### Exercise prompt
The data below should be copied out exactly, with its pictures omitted.

━━ Working data ━━

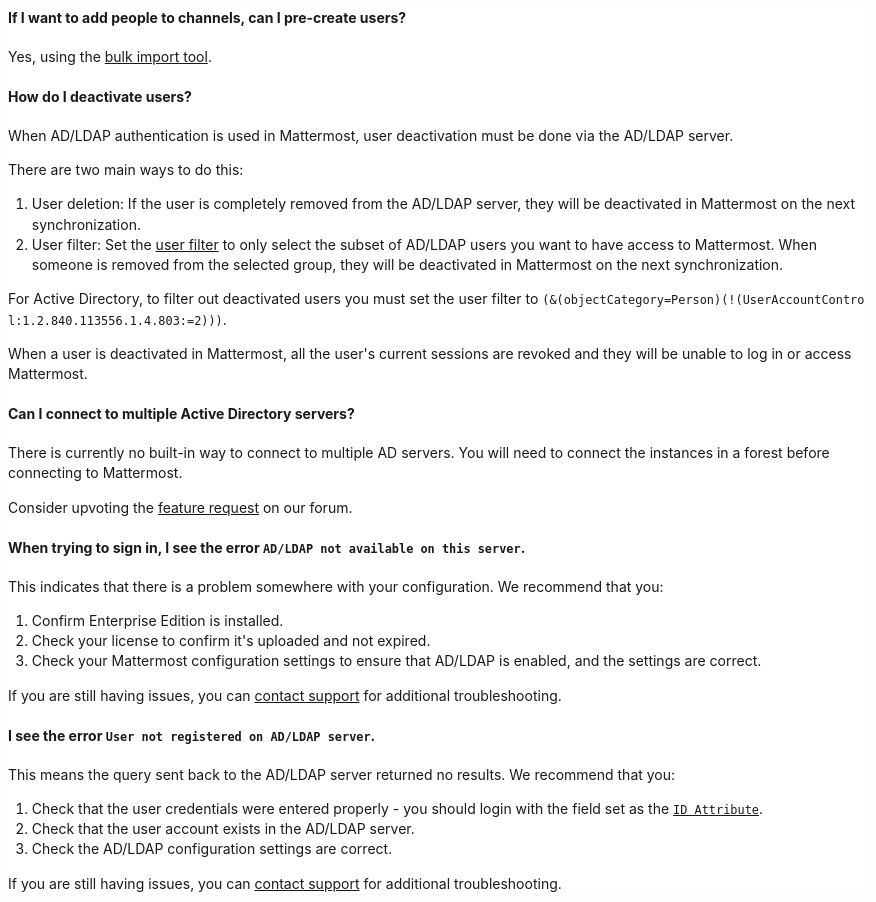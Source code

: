 #### If I want to add people to channels, can I pre-create users? 

Yes, using the [bulk import tool](https://docs.mattermost.com/deployment/bulk-loading.html#bulk-loading-data).

#### How do I deactivate users? 

When AD/LDAP authentication is used in Mattermost, user deactivation must be done via the AD/LDAP server. 

There are two main ways to do this: 

1. User deletion: If the user is completely removed from the AD/LDAP server, they will be deactivated in Mattermost on the next synchronization. 
2. User filter: Set the [user filter](https://docs.mattermost.com/administration/config-settings.html#user-filter) to only select the subset of AD/LDAP users you want to have access to Mattermost. When someone is removed from the selected group, they will be deactivated in Mattermost on the next synchronization. 

For Active Directory, to filter out deactivated users you must set the user filter to `(&(objectCategory=Person)(!(UserAccountControl:1.2.840.113556.1.4.803:=2)))`.  

When a user is deactivated in Mattermost, all the user's current sessions are revoked and they will be unable to log in or access Mattermost.

#### Can I connect to multiple Active Directory servers? 

There is currently no built-in way to connect to multiple AD servers. You will need to connect the instances in a forest before connecting to Mattermost.

Consider upvoting the [feature request](https://mattermost.uservoice.com/forums/306457-general/suggestions/13589904-add-the-abilitiry) on our forum.

#### When trying to sign in, I see the error `AD/LDAP not available on this server`.

This indicates that there is a problem somewhere with your configuration. We recommend that you: 
1. Confirm Enterprise Edition is installed.
2. Check your license to confirm it's uploaded and not expired. 
3. Check your Mattermost configuration settings to ensure that AD/LDAP is enabled, and the settings are correct.

If you are still having issues, you can [contact support](https://about.mattermost.com/support/) for additional troubleshooting. 

#### I see the error `User not registered on AD/LDAP server`.

This means the query sent back to the AD/LDAP server returned no results. We recommend that you: 
1. Check that the user credentials were entered properly - you should login with the field set as the [`ID Attribute`](https://docs.mattermost.com/administration/config-settings.html#id-attribute).
2. Check that the user account exists in the AD/LDAP server.
3. Check the AD/LDAP configuration settings are correct.

If you are still having issues, you can [contact support](https://about.mattermost.com/support/) for additional troubleshooting. 
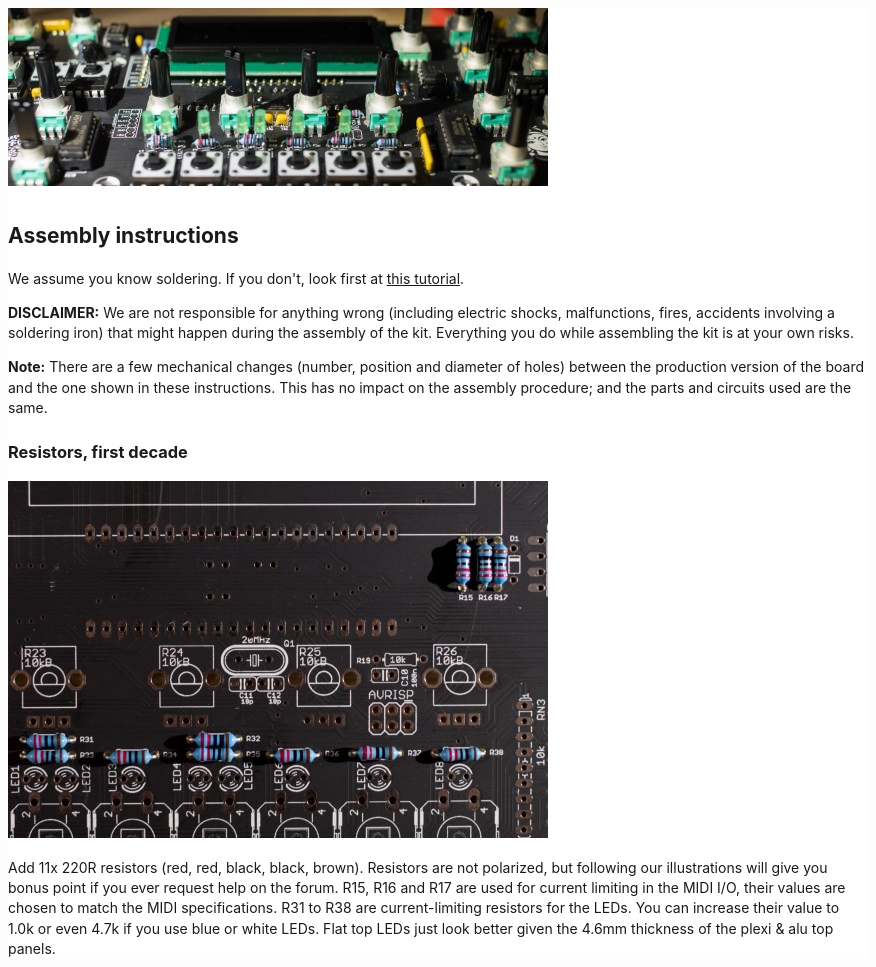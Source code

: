 [![](../static/images/xt-assembly-0024-540x178.jpg "xt-assembly-0024")](../static/images/xt-assembly-0024.jpg)

Assembly instructions
---------------------

We assume you know soldering. If you don't, look first at [this tutorial](http://www.instructables.com/id/How-to-solder/).

**DISCLAIMER:** We are not responsible for anything wrong (including electric shocks, malfunctions, fires, accidents involving a soldering iron) that might happen during the assembly of the kit. Everything you do while assembling the kit is at your own risks.

**Note:** There are a few mechanical changes (number, position and diameter of holes) between the production version of the board and the one shown in these instructions. This has no impact on the assembly procedure; and the parts and circuits used are the same.

### Resistors, first decade

[![](../static/images/xt-assembly-0001-540x357.jpg "xt-assembly-0001")](../static/images/xt-assembly-0001.jpg)

Add 11x 220R resistors (red, red, black, black, brown). Resistors are not polarized, but following our illustrations will give you bonus point if you ever request help on the forum. R15, R16 and R17 are used for current limiting in the MIDI I/O, their values are chosen to match the MIDI specifications. R31 to R38 are current-limiting resistors for the LEDs. You can increase their value to 1.0k or even 4.7k if you use blue or white LEDs. Flat top LEDs just look better given the 4.6mm thickness of the plexi & alu top panels.
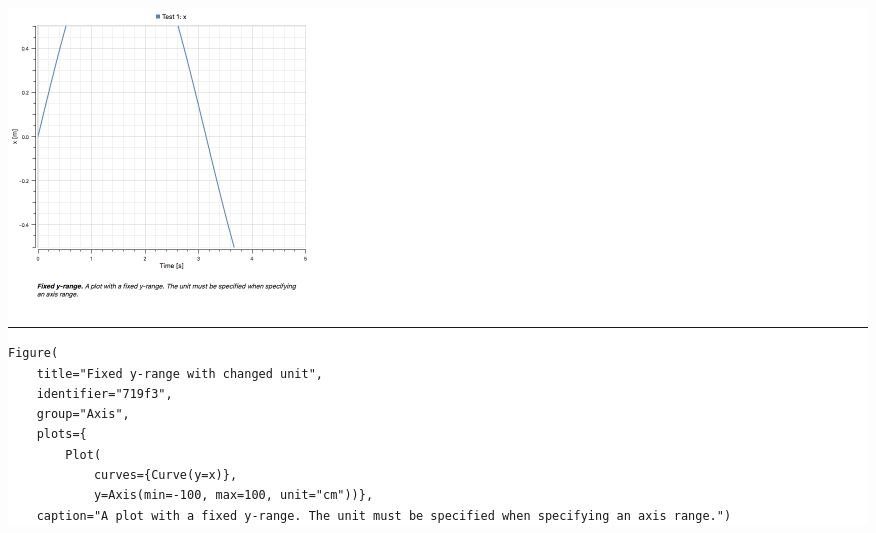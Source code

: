 <img src="9335d.png" alt="Figure" width=300 />

---
```
Figure(
    title="Fixed y-range with changed unit",
    identifier="719f3",
    group="Axis",
    plots={
        Plot(
            curves={Curve(y=x)},
            y=Axis(min=-100, max=100, unit="cm"))},
    caption="A plot with a fixed y-range. The unit must be specified when specifying an axis range.")
```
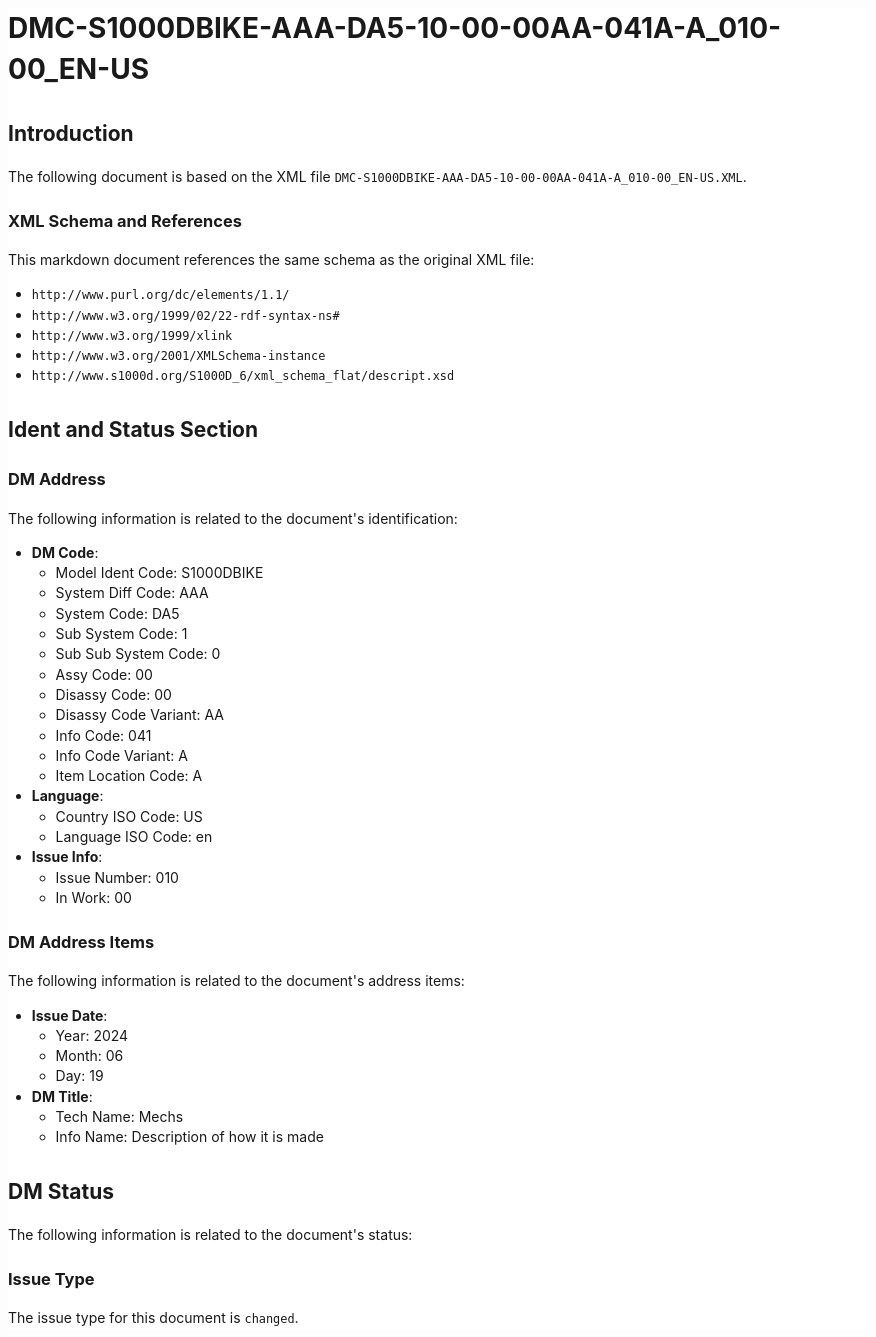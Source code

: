 # DMC-S1000DBIKE-AAA-DA5-10-00-00AA-041A-A_010-00_EN-US
## Introduction
The following document is based on the XML file `DMC-S1000DBIKE-AAA-DA5-10-00-00AA-041A-A_010-00_EN-US.XML`.

### XML Schema and References
This markdown document references the same schema as the original XML file:
* `http://www.purl.org/dc/elements/1.1/`
* `http://www.w3.org/1999/02/22-rdf-syntax-ns#`
* `http://www.w3.org/1999/xlink`
* `http://www.w3.org/2001/XMLSchema-instance`
* `http://www.s1000d.org/S1000D_6/xml_schema_flat/descript.xsd`

## Ident and Status Section
### DM Address
The following information is related to the document's identification:
* **DM Code**:
	+ Model Ident Code: S1000DBIKE
	+ System Diff Code: AAA
	+ System Code: DA5
	+ Sub System Code: 1
	+ Sub Sub System Code: 0
	+ Assy Code: 00
	+ Disassy Code: 00
	+ Disassy Code Variant: AA
	+ Info Code: 041
	+ Info Code Variant: A
	+ Item Location Code: A
* **Language**: 
	+ Country ISO Code: US
	+ Language ISO Code: en
* **Issue Info**:
	+ Issue Number: 010
	+ In Work: 00

### DM Address Items
The following information is related to the document's address items:
* **Issue Date**: 
	+ Year: 2024
	+ Month: 06
	+ Day: 19
* **DM Title**:
	+ Tech Name: Mechs
	+ Info Name: Description of how it is made

## DM Status
The following information is related to the document's status:
### Issue Type
The issue type for this document is `changed`.
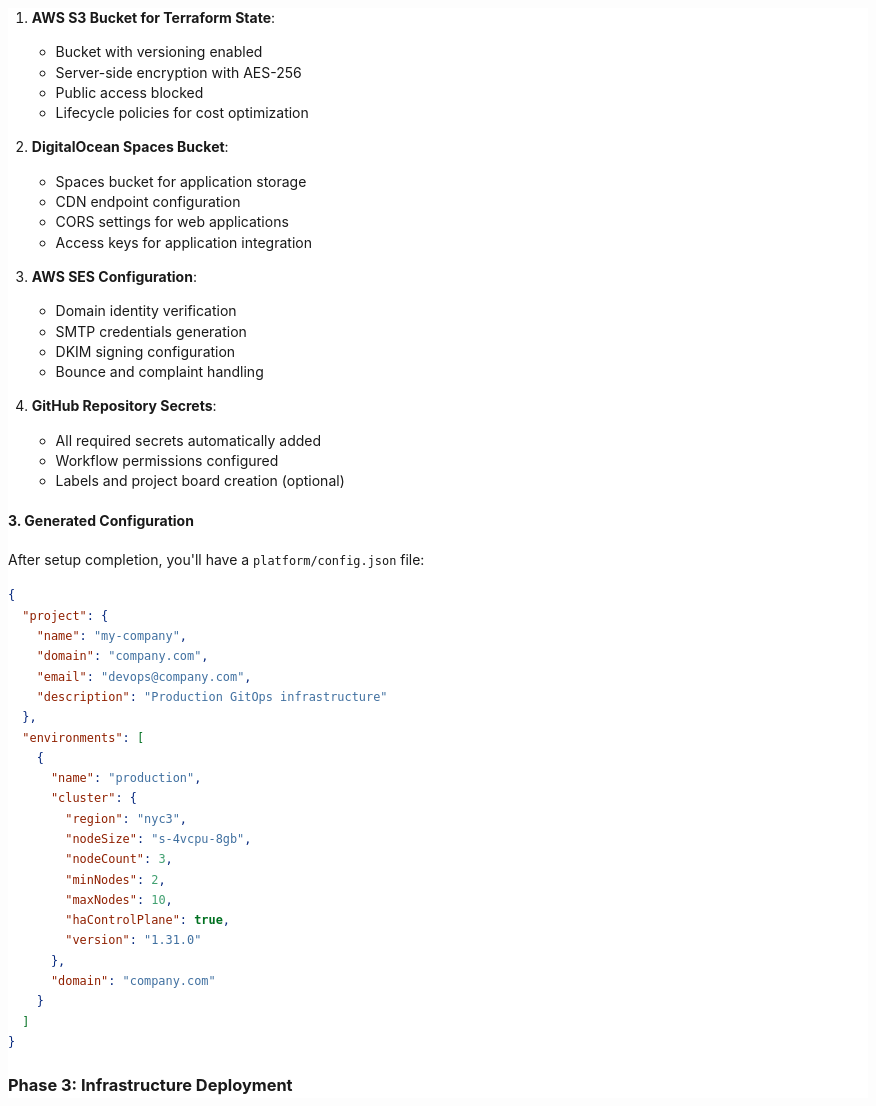 1. **AWS S3 Bucket for Terraform State**:
   - Bucket with versioning enabled
   - Server-side encryption with AES-256
   - Public access blocked
   - Lifecycle policies for cost optimization

2. **DigitalOcean Spaces Bucket**:
   - Spaces bucket for application storage
   - CDN endpoint configuration
   - CORS settings for web applications
   - Access keys for application integration

3. **AWS SES Configuration**:
   - Domain identity verification
   - SMTP credentials generation
   - DKIM signing configuration
   - Bounce and complaint handling

4. **GitHub Repository Secrets**:
   - All required secrets automatically added
   - Workflow permissions configured
   - Labels and project board creation (optional)

#### 3. Generated Configuration

After setup completion, you'll have a `platform/config.json` file:

```json
{
  "project": {
    "name": "my-company",
    "domain": "company.com",
    "email": "devops@company.com",
    "description": "Production GitOps infrastructure"
  },
  "environments": [
    {
      "name": "production",
      "cluster": {
        "region": "nyc3",
        "nodeSize": "s-4vcpu-8gb",
        "nodeCount": 3,
        "minNodes": 2,
        "maxNodes": 10,
        "haControlPlane": true,
        "version": "1.31.0"
      },
      "domain": "company.com"
    }
  ]
}
```

### Phase 3: Infrastructure Deployment
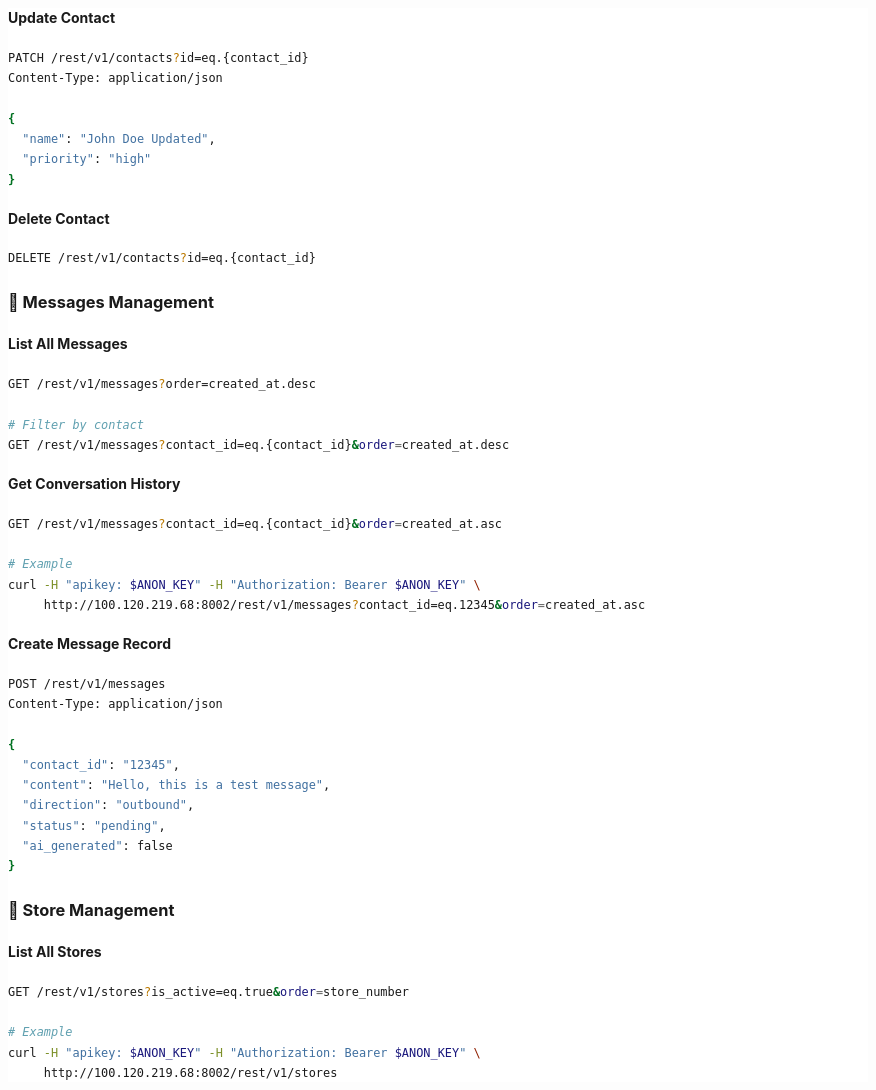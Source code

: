 #### Update Contact
```bash
PATCH /rest/v1/contacts?id=eq.{contact_id}
Content-Type: application/json

{
  "name": "John Doe Updated",
  "priority": "high"
}
```

#### Delete Contact
```bash
DELETE /rest/v1/contacts?id=eq.{contact_id}
```

### 💬 Messages Management

#### List All Messages
```bash
GET /rest/v1/messages?order=created_at.desc

# Filter by contact
GET /rest/v1/messages?contact_id=eq.{contact_id}&order=created_at.desc
```

#### Get Conversation History
```bash
GET /rest/v1/messages?contact_id=eq.{contact_id}&order=created_at.asc

# Example
curl -H "apikey: $ANON_KEY" -H "Authorization: Bearer $ANON_KEY" \
     http://100.120.219.68:8002/rest/v1/messages?contact_id=eq.12345&order=created_at.asc
```

#### Create Message Record
```bash
POST /rest/v1/messages
Content-Type: application/json

{
  "contact_id": "12345",
  "content": "Hello, this is a test message",
  "direction": "outbound",
  "status": "pending",
  "ai_generated": false
}
```

### 🏪 Store Management

#### List All Stores
```bash
GET /rest/v1/stores?is_active=eq.true&order=store_number

# Example
curl -H "apikey: $ANON_KEY" -H "Authorization: Bearer $ANON_KEY" \
     http://100.120.219.68:8002/rest/v1/stores
```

━━━

### Written response
Source code

: #### If I want to add people to channels, can I pre-create users? 

Yes, using the [bulk import tool](https://docs.mattermost.com/deployment/bulk-loading.html#bulk-loading-data).

#### How do I deactivate users? 

When AD/LDAP authentication is used in Mattermost, user deactivation must be done via the AD/LDAP server. 

There are two main ways to do this: 

1. User deletion: If the user is completely removed from the AD/LDAP server, they will be deactivated in Mattermost on the next synchronization. 
2. User filter: Set the [user filter](https://docs.mattermost.com/administration/config-settings.html#user-filter) to only select the subset of AD/LDAP users you want to have access to Mattermost. When someone is removed from the selected group, they will be deactivated in Mattermost on the next synchronization. 

For Active Directory, to filter out deactivated users you must set the user filter to `(&(objectCategory=Person)(!(UserAccountControl:1.2.840.113556.1.4.803:=2)))`.  

When a user is deactivated in Mattermost, all the user's current sessions are revoked and they will be unable to log in or access Mattermost.

#### Can I connect to multiple Active Directory servers? 

There is currently no built-in way to connect to multiple AD servers. You will need to connect the instances in a forest before connecting to Mattermost.

Consider upvoting the [feature request](https://mattermost.uservoice.com/forums/306457-general/suggestions/13589904-add-the-abilitiry) on our forum.

#### When trying to sign in, I see the error `AD/LDAP not available on this server`.

This indicates that there is a problem somewhere with your configuration. We recommend that you: 
1. Confirm Enterprise Edition is installed.
2. Check your license to confirm it's uploaded and not expired. 
3. Check your Mattermost configuration settings to ensure that AD/LDAP is enabled, and the settings are correct.

If you are still having issues, you can [contact support](https://about.mattermost.com/support/) for additional troubleshooting. 

#### I see the error `User not registered on AD/LDAP server`.

This means the query sent back to the AD/LDAP server returned no results. We recommend that you: 
1. Check that the user credentials were entered properly - you should login with the field set as the [`ID Attribute`](https://docs.mattermost.com/administration/config-settings.html#id-attribute).
2. Check that the user account exists in the AD/LDAP server.
3. Check the AD/LDAP configuration settings are correct.

If you are still having issues, you can [contact support](https://about.mattermost.com/support/) for additional troubleshooting. 
Source code

: [![](../static/images/xt-assembly-0024-540x178.jpg "xt-assembly-0024")](../static/images/xt-assembly-0024.jpg)

Assembly instructions
---------------------

We assume you know soldering. If you don't, look first at [this tutorial](http://www.instructables.com/id/How-to-solder/).

**DISCLAIMER:** We are not responsible for anything wrong (including electric shocks, malfunctions, fires, accidents involving a soldering iron) that might happen during the assembly of the kit. Everything you do while assembling the kit is at your own risks.

**Note:** There are a few mechanical changes (number, position and diameter of holes) between the production version of the board and the one shown in these instructions. This has no impact on the assembly procedure; and the parts and circuits used are the same.

### Resistors, first decade

[![](../static/images/xt-assembly-0001-540x357.jpg "xt-assembly-0001")](../static/images/xt-assembly-0001.jpg)

Add 11x 220R resistors (red, red, black, black, brown). Resistors are not polarized, but following our illustrations will give you bonus point if you ever request help on the forum. R15, R16 and R17 are used for current limiting in the MIDI I/O, their values are chosen to match the MIDI specifications. R31 to R38 are current-limiting resistors for the LEDs. You can increase their value to 1.0k or even 4.7k if you use blue or white LEDs. Flat top LEDs just look better given the 4.6mm thickness of the plexi & alu top panels.
Source code

: <img src="9335d.png" alt="Figure" width=300 />

---
```
Figure(
    title="Fixed y-range with changed unit",
    identifier="719f3",
    group="Axis",
    plots={
        Plot(
            curves={Curve(y=x)},
            y=Axis(min=-100, max=100, unit="cm"))},
    caption="A plot with a fixed y-range. The unit must be specified when specifying an axis range.")
```
Source code

: # DMC-S1000DBIKE-AAA-DA5-10-00-00AA-041A-A_010-00_EN-US
## Introduction
The following document is based on the XML file `DMC-S1000DBIKE-AAA-DA5-10-00-00AA-041A-A_010-00_EN-US.XML`.

### XML Schema and References
This markdown document references the same schema as the original XML file:
* `http://www.purl.org/dc/elements/1.1/`
* `http://www.w3.org/1999/02/22-rdf-syntax-ns#`
* `http://www.w3.org/1999/xlink`
* `http://www.w3.org/2001/XMLSchema-instance`
* `http://www.s1000d.org/S1000D_6/xml_schema_flat/descript.xsd`

## Ident and Status Section
### DM Address
The following information is related to the document's identification:
* **DM Code**:
	+ Model Ident Code: S1000DBIKE
	+ System Diff Code: AAA
	+ System Code: DA5
	+ Sub System Code: 1
	+ Sub Sub System Code: 0
	+ Assy Code: 00
	+ Disassy Code: 00
	+ Disassy Code Variant: AA
	+ Info Code: 041
	+ Info Code Variant: A
	+ Item Location Code: A
* **Language**: 
	+ Country ISO Code: US
	+ Language ISO Code: en
* **Issue Info**:
	+ Issue Number: 010
	+ In Work: 00

### DM Address Items
The following information is related to the document's address items:
* **Issue Date**: 
	+ Year: 2024
	+ Month: 06
	+ Day: 19
* **DM Title**:
	+ Tech Name: Mechs
	+ Info Name: Description of how it is made

## DM Status
The following information is related to the document's status:
### Issue Type
The issue type for this document is `changed`.
 1. **AWS S3 Bucket for Terraform State**:
   - Bucket with versioning enabled
   - Server-side encryption with AES-256
   - Public access blocked
   - Lifecycle policies for cost optimization

2. **DigitalOcean Spaces Bucket**:
   - Spaces bucket for application storage
   - CDN endpoint configuration
   - CORS settings for web applications
   - Access keys for application integration

3. **AWS SES Configuration**:
   - Domain identity verification
   - SMTP credentials generation
   - DKIM signing configuration
   - Bounce and complaint handling

4. **GitHub Repository Secrets**:
   - All required secrets automatically added
   - Workflow permissions configured
   - Labels and project board creation (optional)

#### 3. Generated Configuration

After setup completion, you'll have a `platform/config.json` file:

```json
{
  "project": {
    "name": "my-company",
    "domain": "company.com",
    "email": "devops@company.com",
    "description": "Production GitOps infrastructure"
  },
  "environments": [
    {
      "name": "production",
      "cluster": {
        "region": "nyc3",
        "nodeSize": "s-4vcpu-8gb",
        "nodeCount": 3,
        "minNodes": 2,
        "maxNodes": 10,
        "haControlPlane": true,
        "version": "1.31.0"
      },
      "domain": "company.com"
    }
  ]
}
```

### Phase 3: Infrastructure Deployment
Source code

: #### Update Contact
```bash
PATCH /rest/v1/contacts?id=eq.{contact_id}
Content-Type: application/json

{
  "name": "John Doe Updated",
  "priority": "high"
}
```

#### Delete Contact
```bash
DELETE /rest/v1/contacts?id=eq.{contact_id}
```

### 💬 Messages Management

#### List All Messages
```bash
GET /rest/v1/messages?order=created_at.desc

# Filter by contact
GET /rest/v1/messages?contact_id=eq.{contact_id}&order=created_at.desc
```

#### Get Conversation History
```bash
GET /rest/v1/messages?contact_id=eq.{contact_id}&order=created_at.asc

# Example
curl -H "apikey: $ANON_KEY" -H "Authorization: Bearer $ANON_KEY" \
     http://100.120.219.68:8002/rest/v1/messages?contact_id=eq.12345&order=created_at.asc
```

#### Create Message Record
```bash
POST /rest/v1/messages
Content-Type: application/json

{
  "contact_id": "12345",
  "content": "Hello, this is a test message",
  "direction": "outbound",
  "status": "pending",
  "ai_generated": false
}
```

### 🏪 Store Management

#### List All Stores
```bash
GET /rest/v1/stores?is_active=eq.true&order=store_number

# Example
curl -H "apikey: $ANON_KEY" -H "Authorization: Bearer $ANON_KEY" \
     http://100.120.219.68:8002/rest/v1/stores
```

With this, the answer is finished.